Mike Mol's blog. Discussing why's, how's and random technical musings.
by Mike Mol
The Phoenix Guards applies a fantasy bent to Dumas’s The Three Musketeers, and the first in a set of books called The Khaavren Romances.
If you’d care for a traditional book review, Jo Walton’s over at Tor is fine. If you’d care to cut straight to the TVTropes page, you can do that, too, though it’s all wrapped up under Dragera. While not as bad as, say, the TVTropes pages around the MCU, you won’t be able to filter down to just the examples in The Phoenix Guards.

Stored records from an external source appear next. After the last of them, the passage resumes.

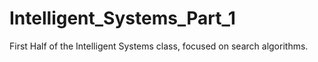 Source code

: # Intelligent_Systems_Part_1
First Half of the Intelligent Systems class, focused on search algorithms.
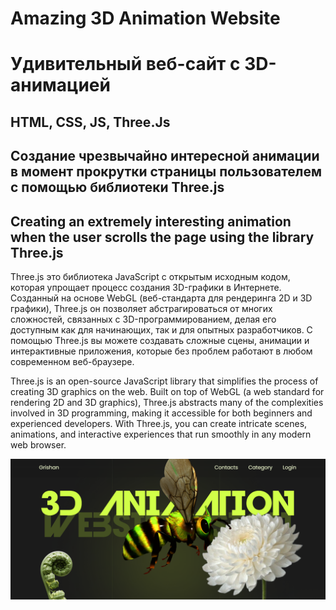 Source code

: # Amazing 3D Animation Website
# Удивительный веб-сайт с 3D-анимацией

## HTML, CSS, JS, Three.Js

## Создание чрезвычайно интересной анимации в момент прокрутки страницы пользователем с помощью библиотеки Three.js 

## Creating an extremely interesting animation when the user scrolls the page using the library Three.js

Three.js это библиотека JavaScript с открытым исходным кодом, которая упрощает процесс создания 3D-графики в Интернете. Созданный на основе WebGL (веб-стандарта для рендеринга 2D и 3D графики), Three.js он позволяет абстрагироваться от многих сложностей, связанных с 3D-программированием, делая его доступным как для начинающих, так и для опытных разработчиков. С помощью Three.js вы можете создавать сложные сцены, анимации и интерактивные приложения, которые без проблем работают в любом современном веб-браузере.

Three.js is an open-source JavaScript library that simplifies the process of creating 3D graphics on the web. Built on top of WebGL (a web standard for rendering 2D and 3D graphics), Three.js abstracts many of the complexities involved in 3D programming, making it accessible for both beginners and experienced developers. With Three.js, you can create intricate scenes, animations, and interactive experiences that run smoothly in any modern web browser.




![](./demo.bg.png)

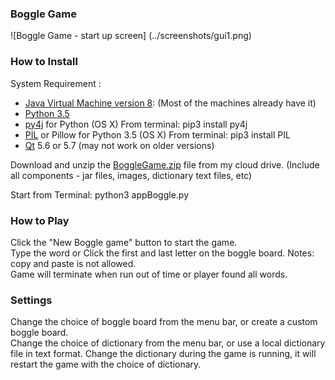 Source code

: ### Boggle Game
![Boggle Game - start up screen]
(../screenshots/gui1.png)  

### How to Install
System Requirement :  
* [Java Virtual Machine version 8]: (Most of the machines already have it)  
* [Python 3.5]
* [py4j] for Python
  (OS X) From terminal: pip3 install py4j
* [PIL] or Pillow for Python 3.5
  (OS X) From terminal: pip3 install PIL
* [Qt] 5.6 or 5.7 (may not work on older versions)

Download and unzip the [BoggleGame.zip] file from my cloud drive.  (Include all components - jar files, images, dictionary text files, etc)   

Start from Terminal: python3 appBoggle.py

### How to Play  
Click the "New Boggle game" button to start the game.  
Type the word or Click the first and last letter on the boggle board.  Notes: copy and paste is not allowed.  
Game will terminate when run out of time or player found all words.

### Settings
Change the choice of boggle board from the menu bar, or create a custom boggle board.  
Change the choice of dictionary from the menu bar, or use a local dictionary file in text format.  Change the dictionary during the game is running, it will restart the game with the choice of dictionary.

[Java Virtual Machine version 8]: http://www.oracle.com/technetwork/java/javase/downloads/jre8-downloads-2133155.html
[Python 3.5]: https://www.python.org/downloads/
[py4j]: https://www.py4j.org/install.html
[PIL]: https://wp.stolaf.edu/it/installing-pil-pillow-cimage-on-windows-and-mac/
[Qt]: https://www.qt.io
[BoggleGame.zip]: https://my.pcloud.com/publink/show?code=XZ1gDqZmiHyJdEza9zPjia5Bskzym0pWLM7

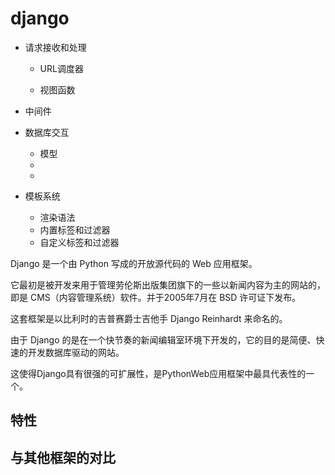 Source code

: 

# django

- 请求接收和处理
  - URL调度器

  - 视图函数
- 中间件

- 数据库交互
  - 模型
  - 
  - 

- 模板系统
  - 渲染语法
  - 内置标签和过滤器
  - 自定义标签和过滤器







Django 是一个由 Python 写成的开放源代码的 Web 应用框架。

它最初是被开发来用于管理劳伦斯出版集团旗下的一些以新闻内容为主的网站的，即是 CMS（内容管理系统）软件。并于2005年7月在 BSD 许可证下发布。

这套框架是以比利时的吉普赛爵士吉他手 Django Reinhardt 来命名的。

由于 Django 的是在一个快节奏的新闻编辑室环境下开发的，它的目的是简便、快速的开发数据库驱动的网站。

这使得Django具有很强的可扩展性，是PythonWeb应用框架中最具代表性的一个。



## 特性



## 与其他框架的对比


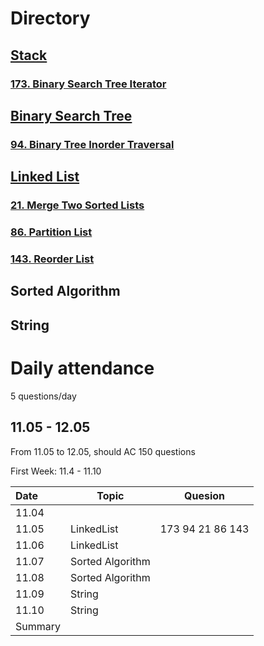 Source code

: # Directory



## [Stack](https://github.com/NaishengZhang/leetcode/tree/master/Stack)

### [173. Binary Search Tree Iterator](https://github.com/NaishengZhang/leetcode/tree/master/Stack/173.Binary%20Search%20Tree%20Iterator)



## [Binary Search Tree](https://github.com/NaishengZhang/leetcode/tree/master/Binary%20Search%20Tree/94.%20Binary%20Tree%20Inorder%20Traversal)

### [94. Binary Tree Inorder Traversal](https://github.com/NaishengZhang/leetcode/tree/master/Binary%20Search%20Tree/94.%20Binary%20Tree%20Inorder%20Traversal)





## [Linked List](https://github.com/NaishengZhang/leetcode/tree/master/Linked%20List)

### [21. Merge Two Sorted Lists](https://github.com/NaishengZhang/leetcode/tree/master/Linked%20List/21.%20Merge%20Two%20Sorted%20Lists)

### [86. Partition List](https://github.com/NaishengZhang/leetcode/tree/master/Linked%20List/86.%20Partition%20List)

### [143. Reorder List](https://github.com/NaishengZhang/leetcode/tree/master/Linked%20List/143.%20Reorder%20List)





## Sorted Algorithm





## String





















# Daily attendance

5 questions/day

## 11.05 - 12.05

From 11.05 to 12.05, should AC 150 questions 

First Week: 11.4 - 11.10

| Date    | Topic            | Quesion          |
| :------ | ---------------- | ---------------- |
| 11.04   |                  |                  |
| 11.05   | LinkedList       | 173 94 21 86 143 |
| 11.06   | LinkedList       |                  |
| 11.07   | Sorted Algorithm |                  |
| 11.08   | Sorted Algorithm |                  |
| 11.09   | String           |                  |
| 11.10   | String           |                  |
| Summary |                  |                  |

###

That’s a shame because the Khaavren Romances are rich. Like, they’re dripping with character and detail, and I love it; if books are like food, the Khaavren Romances are like a plate of ribs; no matter how careful you are eating them, you’re going to need a trip to the sink to wash lest you get everything you touch sticky. You get a similar kind of richness from Tolkien (especially the Silmarillion) and a different kind of richness in The Dresden Files. Steven Brust’s Khaavren Romances closest counterpart among anything I’ve read is, really, Discworld, except where (GNU) Terry Pratchett writes a setting that deliberately challenges the reader’s expectations, Brust writes a setting that’s very nearly hard sci-fi with fantasy trappings.
I should explain that.
The Dragera setting, of which The Phoenix Guards and The Khaavren Romances are part, feels like it could be very real. Everything that seems mystical or supernatural is eventually explained with a consistently-applied mechanic. Whether it’s an energy model that applies to souls, the nature and existence of gods and multidimensional aliens, or the nature of magic itself, once it’s been explained, a reread of the entire series won’t find any inconsistencies. This is Magic A is Magic A, time and time again.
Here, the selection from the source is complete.